Isle of White Law Service
St Thomas's, Newport
4th October 2004
Readings: Is. 12
Mk. 7: 24 – 37
I can’t remember when I first became aware of the Isle of Wight but I can assure you that it was before I had heard of Portsmouth. It may have been my Danish mother alerting me to the fact that there were just one or two islands off the British coast, though not nearly as many as across the North Sea. (I had to get that bit in!) Then I later discovered interesting place names, like the quarry of Quarr, and Ryde (rith), meaning ‘the place by the small stream’ (Monktonmead Brook) – and there is a Ryde in similar circumstances on the island of Lolland, south of Copenhagen, where some of my forebears formed a kind of clerical mafia in the nineteenth century.

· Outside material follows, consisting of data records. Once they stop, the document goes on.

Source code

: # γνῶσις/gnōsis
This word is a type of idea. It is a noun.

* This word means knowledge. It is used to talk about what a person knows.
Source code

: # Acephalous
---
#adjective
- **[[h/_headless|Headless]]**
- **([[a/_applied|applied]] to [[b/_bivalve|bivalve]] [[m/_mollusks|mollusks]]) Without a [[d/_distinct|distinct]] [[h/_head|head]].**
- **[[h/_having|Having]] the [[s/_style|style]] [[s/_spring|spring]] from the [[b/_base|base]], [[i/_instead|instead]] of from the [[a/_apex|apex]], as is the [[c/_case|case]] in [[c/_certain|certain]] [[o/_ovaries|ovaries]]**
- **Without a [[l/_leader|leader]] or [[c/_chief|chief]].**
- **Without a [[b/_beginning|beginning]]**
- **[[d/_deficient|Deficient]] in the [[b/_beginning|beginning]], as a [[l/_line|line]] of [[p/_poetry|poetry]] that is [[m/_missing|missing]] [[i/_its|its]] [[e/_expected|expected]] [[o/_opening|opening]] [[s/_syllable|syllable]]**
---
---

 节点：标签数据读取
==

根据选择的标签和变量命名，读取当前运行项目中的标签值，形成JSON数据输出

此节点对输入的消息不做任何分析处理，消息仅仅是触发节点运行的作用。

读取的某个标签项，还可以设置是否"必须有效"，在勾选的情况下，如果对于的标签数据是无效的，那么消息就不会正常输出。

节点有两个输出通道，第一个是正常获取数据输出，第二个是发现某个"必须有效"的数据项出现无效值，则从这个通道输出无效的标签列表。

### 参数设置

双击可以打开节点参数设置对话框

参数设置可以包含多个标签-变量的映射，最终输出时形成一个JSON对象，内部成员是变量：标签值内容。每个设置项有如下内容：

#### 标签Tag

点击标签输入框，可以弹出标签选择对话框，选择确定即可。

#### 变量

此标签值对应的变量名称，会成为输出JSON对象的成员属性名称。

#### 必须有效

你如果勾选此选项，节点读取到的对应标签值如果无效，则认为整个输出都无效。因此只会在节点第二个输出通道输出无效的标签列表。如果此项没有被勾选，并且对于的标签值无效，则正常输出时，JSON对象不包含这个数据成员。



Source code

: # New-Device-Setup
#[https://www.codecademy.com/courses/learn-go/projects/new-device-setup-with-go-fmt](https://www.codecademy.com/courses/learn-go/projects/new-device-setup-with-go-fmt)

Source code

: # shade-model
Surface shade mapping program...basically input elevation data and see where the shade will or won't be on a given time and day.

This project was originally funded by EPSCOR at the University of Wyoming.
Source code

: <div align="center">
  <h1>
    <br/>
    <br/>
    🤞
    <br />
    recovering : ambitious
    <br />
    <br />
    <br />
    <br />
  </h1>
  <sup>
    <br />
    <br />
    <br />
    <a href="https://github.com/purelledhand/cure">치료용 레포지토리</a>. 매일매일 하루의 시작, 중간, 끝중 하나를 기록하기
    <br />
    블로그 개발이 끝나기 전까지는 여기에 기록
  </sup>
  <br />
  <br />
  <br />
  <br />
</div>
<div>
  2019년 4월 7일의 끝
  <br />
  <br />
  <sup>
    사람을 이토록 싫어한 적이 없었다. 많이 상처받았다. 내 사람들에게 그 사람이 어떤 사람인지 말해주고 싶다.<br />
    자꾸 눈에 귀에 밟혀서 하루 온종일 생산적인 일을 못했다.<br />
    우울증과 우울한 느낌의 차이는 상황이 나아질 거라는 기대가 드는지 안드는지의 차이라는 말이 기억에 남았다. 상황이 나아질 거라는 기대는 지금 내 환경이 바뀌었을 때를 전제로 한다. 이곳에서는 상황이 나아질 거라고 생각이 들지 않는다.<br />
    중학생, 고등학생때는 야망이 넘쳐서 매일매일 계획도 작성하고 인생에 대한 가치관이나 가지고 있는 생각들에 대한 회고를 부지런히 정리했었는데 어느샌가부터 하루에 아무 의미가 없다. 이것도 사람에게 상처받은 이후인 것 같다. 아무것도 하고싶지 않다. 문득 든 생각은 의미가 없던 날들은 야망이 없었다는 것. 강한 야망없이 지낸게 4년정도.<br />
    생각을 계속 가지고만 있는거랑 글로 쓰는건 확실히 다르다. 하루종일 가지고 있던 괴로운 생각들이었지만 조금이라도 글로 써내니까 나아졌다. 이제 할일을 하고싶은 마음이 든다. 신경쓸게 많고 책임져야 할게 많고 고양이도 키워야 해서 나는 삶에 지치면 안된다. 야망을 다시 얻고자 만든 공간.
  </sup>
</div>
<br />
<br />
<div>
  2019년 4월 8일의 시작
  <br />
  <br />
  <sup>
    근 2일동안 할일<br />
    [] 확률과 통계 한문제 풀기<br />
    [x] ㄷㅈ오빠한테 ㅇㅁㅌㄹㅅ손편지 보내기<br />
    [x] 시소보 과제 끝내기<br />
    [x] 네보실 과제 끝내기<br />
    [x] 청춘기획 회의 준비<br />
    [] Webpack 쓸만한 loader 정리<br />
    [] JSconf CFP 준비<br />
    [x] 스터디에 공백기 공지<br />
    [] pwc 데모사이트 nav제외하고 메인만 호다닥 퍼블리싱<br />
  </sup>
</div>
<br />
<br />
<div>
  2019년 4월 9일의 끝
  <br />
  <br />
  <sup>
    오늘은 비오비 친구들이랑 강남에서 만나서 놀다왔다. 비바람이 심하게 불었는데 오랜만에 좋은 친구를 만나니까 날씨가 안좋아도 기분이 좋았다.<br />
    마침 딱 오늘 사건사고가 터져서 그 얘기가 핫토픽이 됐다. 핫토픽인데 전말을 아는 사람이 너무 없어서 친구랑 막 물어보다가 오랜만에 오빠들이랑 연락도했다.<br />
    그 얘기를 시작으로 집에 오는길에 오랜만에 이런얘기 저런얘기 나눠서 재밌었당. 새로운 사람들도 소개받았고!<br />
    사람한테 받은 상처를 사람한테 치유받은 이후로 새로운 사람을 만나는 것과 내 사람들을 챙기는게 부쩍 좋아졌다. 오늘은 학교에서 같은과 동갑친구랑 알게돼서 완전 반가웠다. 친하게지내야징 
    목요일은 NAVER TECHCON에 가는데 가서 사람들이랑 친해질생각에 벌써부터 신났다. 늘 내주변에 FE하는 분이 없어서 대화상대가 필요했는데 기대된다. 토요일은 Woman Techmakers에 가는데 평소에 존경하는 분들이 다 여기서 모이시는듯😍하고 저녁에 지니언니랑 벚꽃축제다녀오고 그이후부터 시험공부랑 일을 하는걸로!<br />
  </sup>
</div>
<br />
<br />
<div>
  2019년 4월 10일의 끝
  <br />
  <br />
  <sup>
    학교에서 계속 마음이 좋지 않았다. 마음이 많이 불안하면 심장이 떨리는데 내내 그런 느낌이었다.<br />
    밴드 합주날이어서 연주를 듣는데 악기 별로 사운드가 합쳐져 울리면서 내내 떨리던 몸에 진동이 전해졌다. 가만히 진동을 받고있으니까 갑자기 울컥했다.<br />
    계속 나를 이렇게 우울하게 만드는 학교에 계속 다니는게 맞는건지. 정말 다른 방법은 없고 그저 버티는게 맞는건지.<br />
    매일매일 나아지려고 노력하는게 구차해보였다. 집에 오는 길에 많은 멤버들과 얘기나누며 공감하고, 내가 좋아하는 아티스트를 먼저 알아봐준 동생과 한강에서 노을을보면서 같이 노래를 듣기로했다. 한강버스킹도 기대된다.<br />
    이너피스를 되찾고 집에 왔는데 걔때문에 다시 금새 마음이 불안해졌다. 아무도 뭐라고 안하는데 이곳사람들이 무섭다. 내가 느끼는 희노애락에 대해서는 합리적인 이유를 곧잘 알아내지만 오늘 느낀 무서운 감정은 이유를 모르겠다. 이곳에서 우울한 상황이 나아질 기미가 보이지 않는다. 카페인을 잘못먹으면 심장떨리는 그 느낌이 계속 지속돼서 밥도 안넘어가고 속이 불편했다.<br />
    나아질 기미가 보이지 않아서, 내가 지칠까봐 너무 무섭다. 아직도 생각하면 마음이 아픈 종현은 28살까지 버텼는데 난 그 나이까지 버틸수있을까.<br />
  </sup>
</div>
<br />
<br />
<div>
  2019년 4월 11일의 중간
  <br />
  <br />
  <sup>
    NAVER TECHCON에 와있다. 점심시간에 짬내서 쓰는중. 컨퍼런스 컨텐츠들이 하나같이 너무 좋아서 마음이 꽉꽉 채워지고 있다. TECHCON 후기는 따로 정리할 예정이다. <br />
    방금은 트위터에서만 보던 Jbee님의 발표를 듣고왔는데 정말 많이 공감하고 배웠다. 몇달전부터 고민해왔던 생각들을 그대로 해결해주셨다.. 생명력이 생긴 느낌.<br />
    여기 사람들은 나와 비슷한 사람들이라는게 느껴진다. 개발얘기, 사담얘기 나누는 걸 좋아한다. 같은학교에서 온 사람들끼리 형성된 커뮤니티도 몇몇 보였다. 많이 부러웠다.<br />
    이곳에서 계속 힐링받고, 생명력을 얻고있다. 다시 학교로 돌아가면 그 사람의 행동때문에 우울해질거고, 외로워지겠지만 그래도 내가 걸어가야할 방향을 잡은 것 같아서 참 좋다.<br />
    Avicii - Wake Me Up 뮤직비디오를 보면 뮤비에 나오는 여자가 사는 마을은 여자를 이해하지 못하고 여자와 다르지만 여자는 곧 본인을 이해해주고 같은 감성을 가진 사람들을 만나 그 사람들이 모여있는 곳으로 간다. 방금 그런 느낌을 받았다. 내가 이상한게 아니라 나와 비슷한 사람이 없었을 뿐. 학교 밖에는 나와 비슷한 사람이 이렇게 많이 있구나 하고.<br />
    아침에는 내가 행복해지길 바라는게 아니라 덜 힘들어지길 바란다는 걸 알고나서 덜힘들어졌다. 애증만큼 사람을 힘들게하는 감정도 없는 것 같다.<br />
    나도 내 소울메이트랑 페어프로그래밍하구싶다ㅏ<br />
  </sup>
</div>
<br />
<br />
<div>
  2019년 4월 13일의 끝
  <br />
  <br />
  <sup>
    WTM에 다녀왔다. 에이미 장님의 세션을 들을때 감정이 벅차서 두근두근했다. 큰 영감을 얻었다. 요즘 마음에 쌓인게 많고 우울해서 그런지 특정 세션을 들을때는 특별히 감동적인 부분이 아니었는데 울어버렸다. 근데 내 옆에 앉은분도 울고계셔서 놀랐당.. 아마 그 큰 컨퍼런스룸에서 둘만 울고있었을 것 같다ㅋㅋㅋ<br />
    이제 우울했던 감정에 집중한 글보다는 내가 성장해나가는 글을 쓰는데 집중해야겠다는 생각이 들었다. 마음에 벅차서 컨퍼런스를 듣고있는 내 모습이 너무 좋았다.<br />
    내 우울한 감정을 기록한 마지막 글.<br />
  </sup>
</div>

These place names – and others like them - tell the story of a mixture of Angles, Jutes, Saxons, Normans, all the different people who have influenced life on the Island across the centuries. Then there are the interesting sub-plots, like Charles 1’s imprisonment in Carisbrooke Castle, as well as the survival of the Island’s own dialect down to within living memory. Islands have their own way of absorbing, or not absorbing, outsiders, and their own way of re-writing popular history to justify such absorptions when these become inevitable. There is, too, the endearing declaration ‘I’m an Islander’, which can mean lots of things, from ‘I’m not going to change’ to ‘shut your mouth’. The trouble is, many other people use that ploy elsewhere. I had a churchwarden in Lincolnshire who used to say, ‘I’m only a simple Yorkshireman’, which meant that he believed he could do and say what he liked, how he liked, and when he liked, regardless of the consequences.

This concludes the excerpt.